> [Work to complete]: With pictures left out, retype the lines from the start of the records through the one that contains "Some might argue".

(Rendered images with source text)
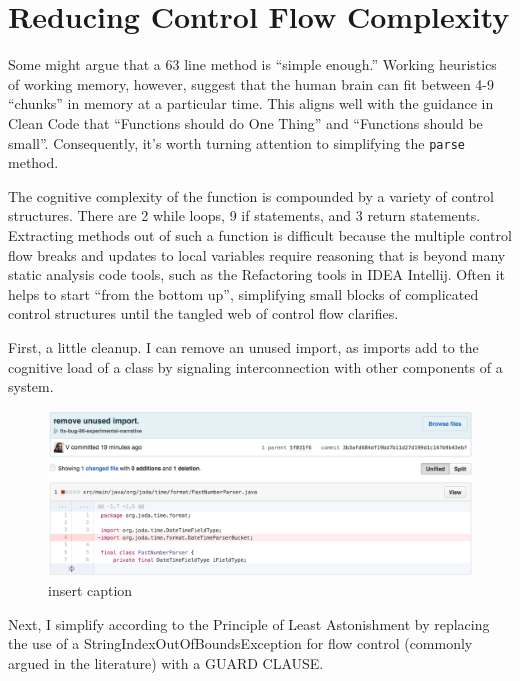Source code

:\section{Reducing Control Flow Complexity}

Some might argue that a 63 line method is “simple enough.”  Working heuristics of working memory, however, suggest that the human brain can fit between 4-9 “chunks” in memory at a particular time. This aligns well with the guidance in Clean Code that “Functions should do One Thing” and “Functions should be small”. Consequently, it’s worth turning attention to simplifying the \texttt{parse} method.

The cognitive complexity of the function is compounded by a variety of control structures. There are 2 while loops, 9 if statements, and 3 return statements. Extracting methods out of such a function is difficult because the multiple control flow breaks and updates to local variables require reasoning that is beyond many static analysis code tools, such as the Refactoring tools in IDEA Intellij. Often it helps to start “from the bottom up”, simplifying small blocks of complicated control structures until the tangled web of control flow clarifies.

First, a little cleanup. I can remove an unused import, as imports add to the cognitive load of a class by signaling interconnection with other components of a system.

\begin{figure}[H]
	\centering
	\includegraphics[width=\linewidth]{code12}
	\caption{insert caption}
\end{figure}

Next, I simplify according to the Principle of Least Astonishment by replacing the use of a StringIndexOutOfBoundsException for flow control (commonly argued in the literature) with a GUARD CLAUSE.

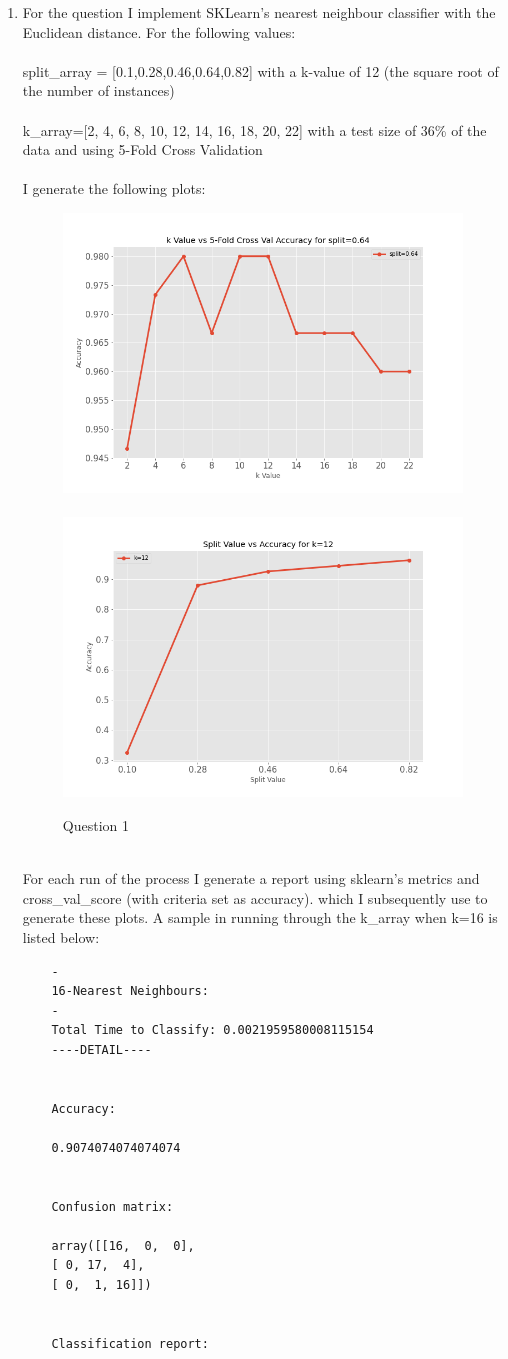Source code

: \documentclass{article}
\begin{document}
\begin{enumerate}
	\item For the question I implement SKLearn's nearest neighbour classifier with the Euclidean distance. For the following values:\\
	\\
	split\_array = [0.1,0.28,0.46,0.64,0.82] with a k-value of 12 (the square root of the number of instances)
	\\
	\\
	k\_array=[2, 4, 6, 8, 10, 12, 14, 16, 18, 20, 22] with a test size of 36\% of the data and using 5-Fold Cross Validation\\
	\\
	I generate the following plots:
		\begin{figure}[h!]
		\centering
		\includegraphics[width=0.4\linewidth]{k_vs_accuracy.png}\
		\includegraphics[width=0.4\linewidth]{split_vs_accuracy.png}
		\caption{Question 1}\label{tfidf}
	\end{figure}
\\
For each run of the process I generate a report using sklearn's metrics and cross\_val\_score (with criteria set as accuracy). which I subsequently use to generate these plots. A sample in running through the k\_array when k=16 is listed below:
\newpage
\begin{verbatim}
	-
	16-Nearest Neighbours:
	-
	Total Time to Classify: 0.0021959580008115154
	----DETAIL----
	
	
	Accuracy: 
	
	0.9074074074074074
	
	
	Confusion matrix: 
	
	array([[16,  0,  0],
	[ 0, 17,  4],
	[ 0,  1, 16]])
	
	
	Classification report:
	

\end{verbatim}
\end{enumerate}
\end{document}
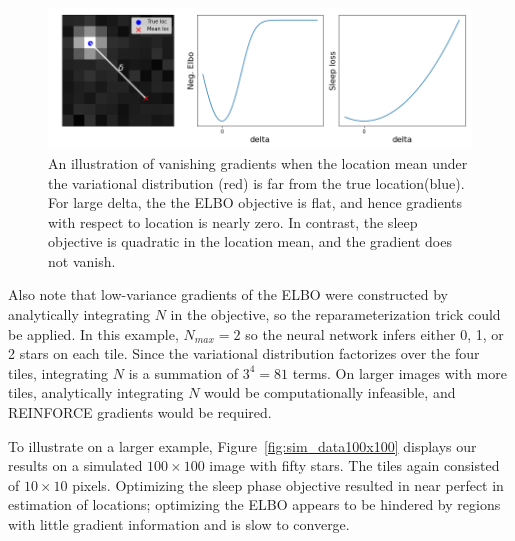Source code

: \begin{figure}[!htb]
    \centering
    \includegraphics[width=\textwidth]{figures/gradzero_cartoon3.png}
    \caption{An illustration of vanishing gradients when the location mean under the variational distribution (red) is far from the true location(blue). 
    For large delta, the the ELBO objective is flat, 
    and hence gradients with respect to location is nearly zero. 
    In contrast, the sleep objective is quadratic in the location mean, and the gradient does not vanish. }
    \label{fig:gradzero_cartoon}
\end{figure}

Also note that low-variance gradients of the ELBO were constructed by analytically integrating $N$ in the objective, so the reparameterization trick could be applied. 
In this example, $N_{max} = 2$ so the neural network infers either 0, 1, or 2 stars on each tile. 
Since the variational distribution factorizes over the four tiles, integrating $N$ is a summation of $3^4 = 81$ terms.
On larger images with more tiles, analytically integrating $N$ would be computationally infeasible, and REINFORCE gradients would be required. 

To illustrate on a larger example, Figure~\ref{fig:sim_data100x100} displays our results on a simulated $100\times 100$ image with fifty stars. The tiles again consisted of $10\times 10$ pixels. Optimizing the sleep phase objective resulted in near perfect in estimation of locations; optimizing the ELBO appears to be hindered by regions with little gradient information and is slow to converge. 

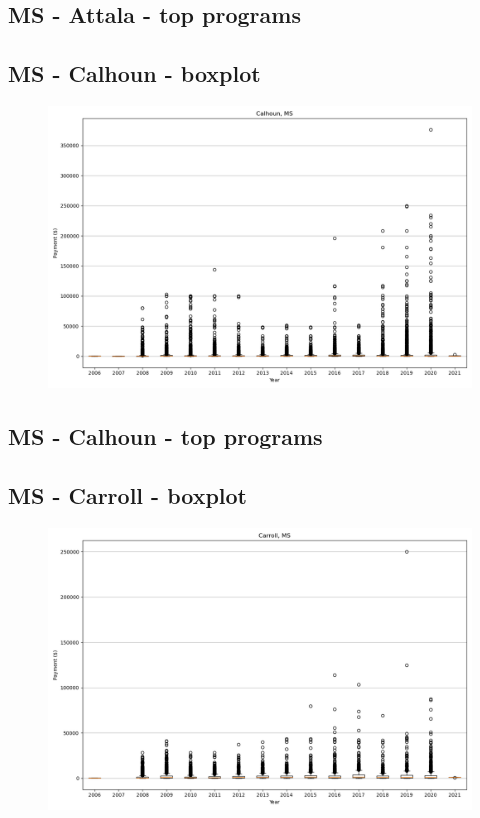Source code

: \subsection*{MS - Attala - top programs}

\newpage
\subsection*{MS - Calhoun - boxplot}
\begin{figure}[h]
\centering
\includegraphics[width=7in]{../output/boxplots/counties/Calhoun-MS_boxplot.png}
\end{figure}


\subsection*{MS - Calhoun - top programs}

\newpage
\subsection*{MS - Carroll - boxplot}
\begin{figure}[h]
\centering
\includegraphics[width=7in]{../output/boxplots/counties/Carroll-MS_boxplot.png}
\end{figure}


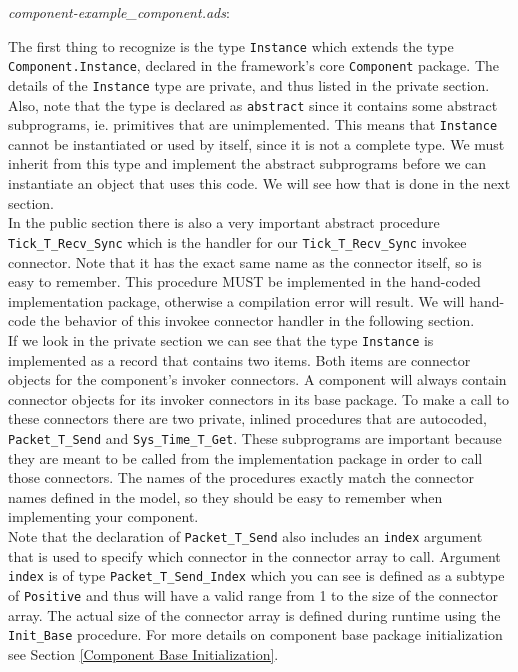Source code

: \textit{component-example\_component.ads}:

The first thing to recognize is the type \texttt{Instance} which extends the type \texttt{Component.Instance}, declared in the framework's core \texttt{Component} package. The details of the \texttt{Instance} type are private, and thus listed in the private section. Also, note that the type is declared as \texttt{abstract} since it contains some abstract subprograms, ie. primitives that are unimplemented. This means that \texttt{Instance} cannot be instantiated or used by itself, since it is not a complete type. We must inherit from this type and implement the abstract subprograms before we can instantiate an object that uses this code. We will see how that is done in the next section. \\

In the public section there is also a very important abstract procedure \texttt{Tick\_T\_Recv\_Sync} which is the handler for our \texttt{Tick\_T\_Recv\_Sync} invokee connector. Note that it has the exact same name as the connector itself, so is easy to remember. This procedure MUST be implemented in the hand-coded implementation package, otherwise a compilation error will result. We will hand-code the behavior of this invokee connector handler in the following section. \\

If we look in the private section we can see that the type \texttt{Instance} is implemented as a record that contains two items. Both items are connector objects for the component's invoker connectors. A component will always contain connector objects for its invoker connectors in its base package. To make a call to these connectors there are two private, inlined procedures that are autocoded, \texttt{Packet\_T\_Send} and \texttt{Sys\_Time\_T\_Get}. These subprograms are important because they are meant to be called from the implementation package in order to call those connectors. The names of the procedures exactly match the connector names defined in the model, so they should be easy to remember when implementing your component. \\

Note that the declaration of \texttt{Packet\_T\_Send} also includes an \texttt{index} argument that is used to specify which connector in the connector array to call. Argument \texttt{index} is of type \texttt{Packet\_T\_Send\_Index} which you can see is defined as a subtype of \texttt{Positive} and thus will have a valid range from 1 to the size of the connector array. The actual size of the connector array is defined during runtime using the \texttt{Init\_Base} procedure. For more details on component base package initialization see Section \ref{Component Base Initialization}. \\

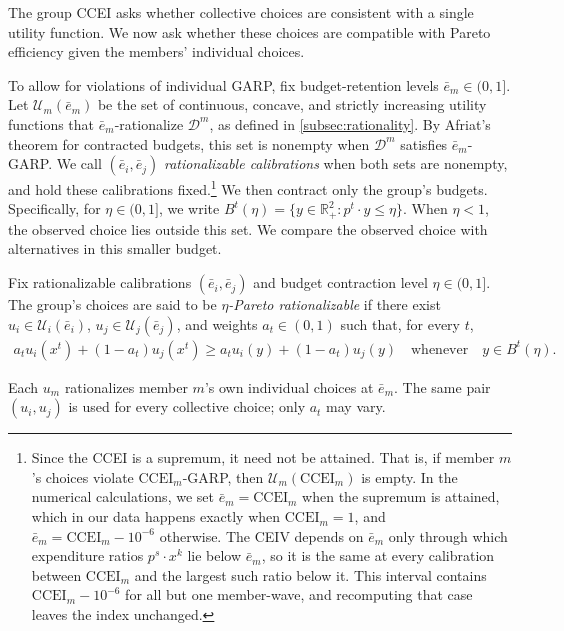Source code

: \documentclass[11 pt]{article}
\begin{document}
The group CCEI asks whether collective choices are consistent with a single utility function. We now ask whether these choices are compatible with Pareto efficiency given the members' individual choices.

To allow for violations of individual GARP, fix budget-retention levels $\bar e_m\in(0,1]$. Let $\mathcal U_m(\bar e_m)$ be the set of continuous, concave, and strictly increasing utility functions that $\bar e_m$-rationalize $\mathcal D^m$, as defined in \autoref{subsec:rationality}. By Afriat's theorem for contracted budgets, this set is nonempty when $\mathcal D^m$ satisfies $\bar e_m$-GARP. We call $(\bar e_i,\bar e_j)$ \emph{rationalizable calibrations} when both sets are nonempty, and hold these calibrations fixed.\footnote{Since the CCEI is a supremum, it need not be attained. That is, if member $m$'s choices violate $\mathrm{CCEI}_m$-GARP, then $\mathcal U_m(\mathrm{CCEI}_m)$ is empty. In the numerical calculations, we set $\bar e_m=\mathrm{CCEI}_m$ when the supremum is attained, which in our data happens exactly when $\mathrm{CCEI}_m=1$, and $\bar e_m=\mathrm{CCEI}_m-10^{-6}$ otherwise. The CEIV depends on $\bar e_m$ only through which expenditure ratios $p^s\cdot x^k$ lie below $\bar e_m$, so it is the same at every calibration between $\mathrm{CCEI}_m$ and the largest such ratio below it. This interval contains $\mathrm{CCEI}_m-10^{-6}$ for all but one member-wave, and recomputing that case leaves the index unchanged.} We then contract only the group's budgets. Specifically, for $\eta\in(0,1]$, we write $B^t(\eta)=\{ y \in \mathbb R^2_+ : p^t\cdot y\leq\eta\}$. When $\eta<1$, the observed choice lies outside this set. We compare the observed choice with alternatives in this smaller budget.

\begin{definition}\label{def:collv2_pareto}\normalfont
Fix rationalizable calibrations $(\bar e_{i}, \bar e_{j})$ and budget contraction level $\eta \in (0,1]$. The group's choices are said to be \emph{$\eta$-Pareto rationalizable} if there exist $u_{i} \in \mathcal{U}_{i}(\bar e_{i})$, $u_{j} \in \mathcal{U}_{j}(\bar e_{j})$, and weights $a_{t} \in (0,1)$ such that, for every $t$,
\begin{align}\label{eqn:collv2_fit}
a_{t} u_{i}(x^{t}) + (1-a_{t}) u_{j}(x^{t}) \geq a_{t} u_{i}(y) + (1-a_{t}) u_{j}(y) \quad \text{whenever} \quad y \in B^{t}(\eta).
\end{align}
\end{definition}

Each $u_m$ rationalizes member $m$'s own individual choices at $\bar e_m$. The same pair $(u_i,u_j)$ is used for every collective choice; only $a_t$ may vary.
\end{document}
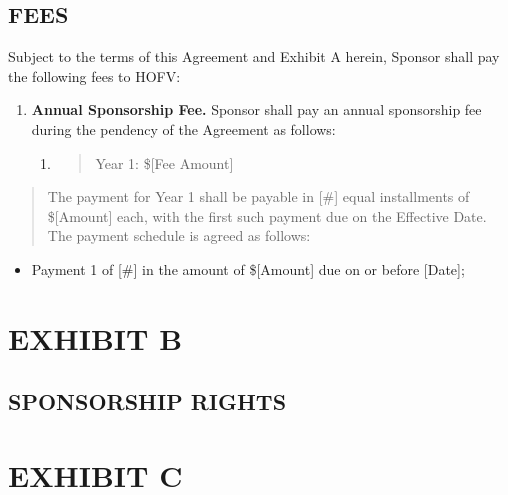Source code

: \documentclass[]{article}
\begin{document}
\hypertarget{fees}{%
\subsection{FEES}\label{fees}}

Subject to the terms of this Agreement and Exhibit A herein, Sponsor
shall pay the following fees to HOFV:

\begin{enumerate}
\def\labelenumi{\arabic{enumi}.}
\item
  \textbf{Annual Sponsorship Fee.} Sponsor shall pay an annual
  sponsorship fee during the pendency of the Agreement as follows:

  \begin{enumerate}
  \def\labelenumii{\alph{enumii}.}
  \item
    \begin{quote}
    Year 1: \${[}Fee Amount{]}
    \end{quote}
  \end{enumerate}
\end{enumerate}

\begin{quote}
The payment for Year 1 shall be payable in {[}\#{]} equal installments
of \${[}Amount{]} each, with the first such payment due on the Effective
Date. The payment schedule is agreed as follows:
\end{quote}

\begin{itemize}
\item
  Payment 1 of {[}\#{]} in the amount of \${[}Amount{]} due on or before
  {[}Date{]};
\end{itemize}

\hypertarget{section}{%
\subsection{}\label{section}}

\hypertarget{exhibit-b}{%
\section{EXHIBIT B}\label{exhibit-b}}

\hypertarget{sponsorship-rights}{%
\subsection{SPONSORSHIP RIGHTS}\label{sponsorship-rights}}

\hypertarget{exhibit-c}{%
\section{EXHIBIT C}\label{exhibit-c}}
\end{document}
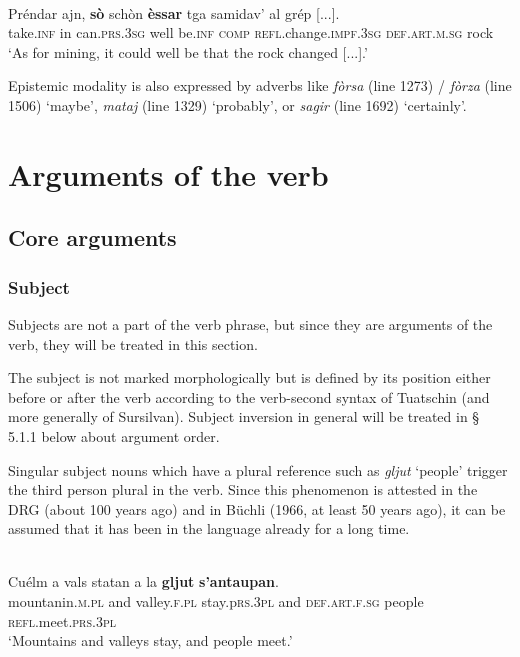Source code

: \ea
\label{ex:pudsav2}
\\
\gll Préndar ajn, \textbf{sò} schòn \textbf{èssar} tga samidav’ al grép [...].\\
take.\textsc{inf} in can.\textsc{prs.3sg} well be.\textsc{inf}  \textsc{comp} \textsc{refl}.change.\textsc{impf.3sg} \textsc{def.art.m.sg} rock\\
\glt `As for mining, it could well be that the rock changed [...].'
\z

Epistemic modality is also expressed by adverbs like \textit{fòrsa} (line 1273) / \textit{fòrza} (line 1506) `maybe', \textit{mataj} (line 1329) `probably', or \textit{sagir} (line 1692) `certainly'.


\section{Arguments of the verb} 

\subsection{Core arguments}

\subsubsection{Subject}
Subjects are not a part of the verb phrase, but since they are arguments of the verb, they will be treated in this section.

The subject is not marked morphologically but is defined by its position either before or after the verb according to the verb-second syntax of Tuatschin (and more generally of Sursilvan). Subject inversion in general will be treated in § 5.1.1 below about argument order.

Singular subject nouns which have a plural reference such as \textit{gljut} `people' trigger the third person plural in the verb. Since this phenomenon is attested in the DRG (about 100 years ago) and in Büchli (1966, at least 50 years ago), it can be assumed that it has been in the language already for a long time.

\ea
\label{}
\\
\gll Cuélm a vals statan a la \textbf{gljut} \textbf{s'antaupan}.\\
mountanin.\textsc{m.pl} and valley.\textsc{f.pl} stay.p\textsc{rs.3pl} and \textsc{def.art.f.sg} people \textsc{refl}.meet.\textsc{prs.3pl}\\
\glt `Mountains and valleys stay, and people meet.'
\z

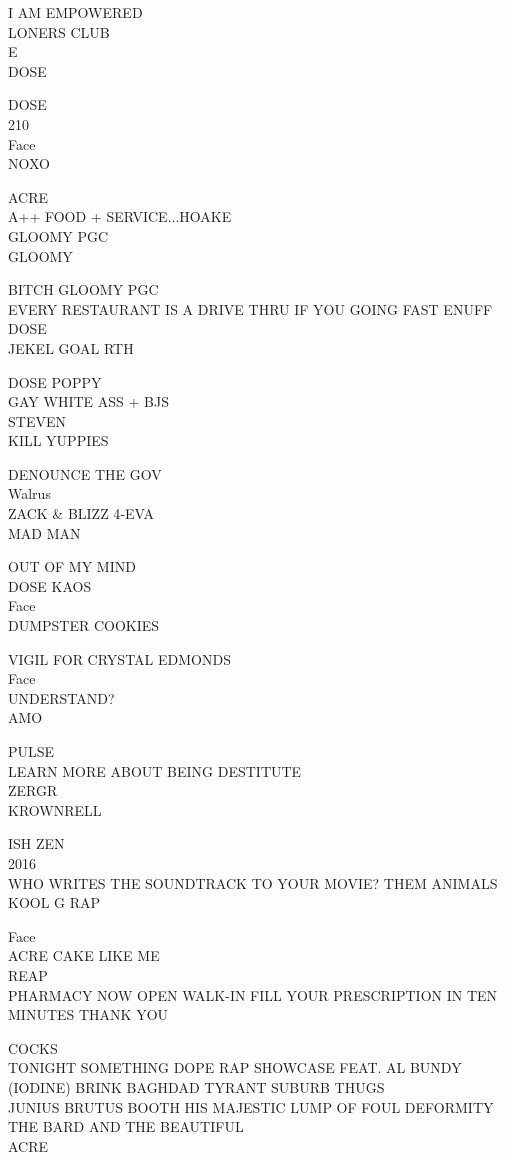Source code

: \documentclass[10pt,letterpaper]{article}
\begin{document}
I AM EMPOWERED\\
LONERS CLUB\\
E\\
DOSE

DOSE\\
210\\
Face\\
NOXO

ACRE\\
A++ FOOD + SERVICE...HOAKE\\
GLOOMY PGC\\
GLOOMY

BITCH GLOOMY PGC\\
EVERY RESTAURANT IS A DRIVE THRU IF YOU GOING FAST ENUFF\\
DOSE\\
JEKEL GOAL RTH

DOSE POPPY\\
GAY WHITE ASS + BJS\\
STEVEN\\
KILL YUPPIES

DENOUNCE THE GOV\\
Walrus\\
ZACK \& BLIZZ 4{-}EVA\\
MAD MAN

OUT OF MY MIND\\
DOSE KAOS\\
Face\\
DUMPSTER COOKIES

VIGIL FOR CRYSTAL EDMONDS\\
Face\\
UNDERSTAND?\\
AMO

PULSE\\
LEARN MORE ABOUT BEING DESTITUTE\\
ZERGR\\
KROWNRELL

ISH ZEN\\
2016\\
WHO WRITES THE SOUNDTRACK TO YOUR MOVIE?  THEM ANIMALS\\
KOOL G RAP

Face\\
ACRE CAKE LIKE ME\\
REAP\\
PHARMACY NOW OPEN WALK{-}IN FILL YOUR PRESCRIPTION IN TEN MINUTES THANK YOU

COCKS\\
TONIGHT SOMETHING DOPE RAP SHOWCASE FEAT. AL BUNDY (IODINE) BRINK BAGHDAD TYRANT SUBURB THUGS\\
JUNIUS BRUTUS BOOTH HIS MAJESTIC LUMP OF FOUL DEFORMITY THE BARD AND THE BEAUTIFUL\\
ACRE
\end{document}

> [Response to the exercise]:
Source code

:\section{Reducing Control Flow Complexity}

Some might argue that a 63 line method is “simple enough.”  Working heuristics of working memory, however, suggest that the human brain can fit between 4-9 “chunks” in memory at a particular time. This aligns well with the guidance in Clean Code that “Functions should do One Thing” and “Functions should be small”. Consequently, it’s worth turning attention to simplifying the \texttt{parse} method.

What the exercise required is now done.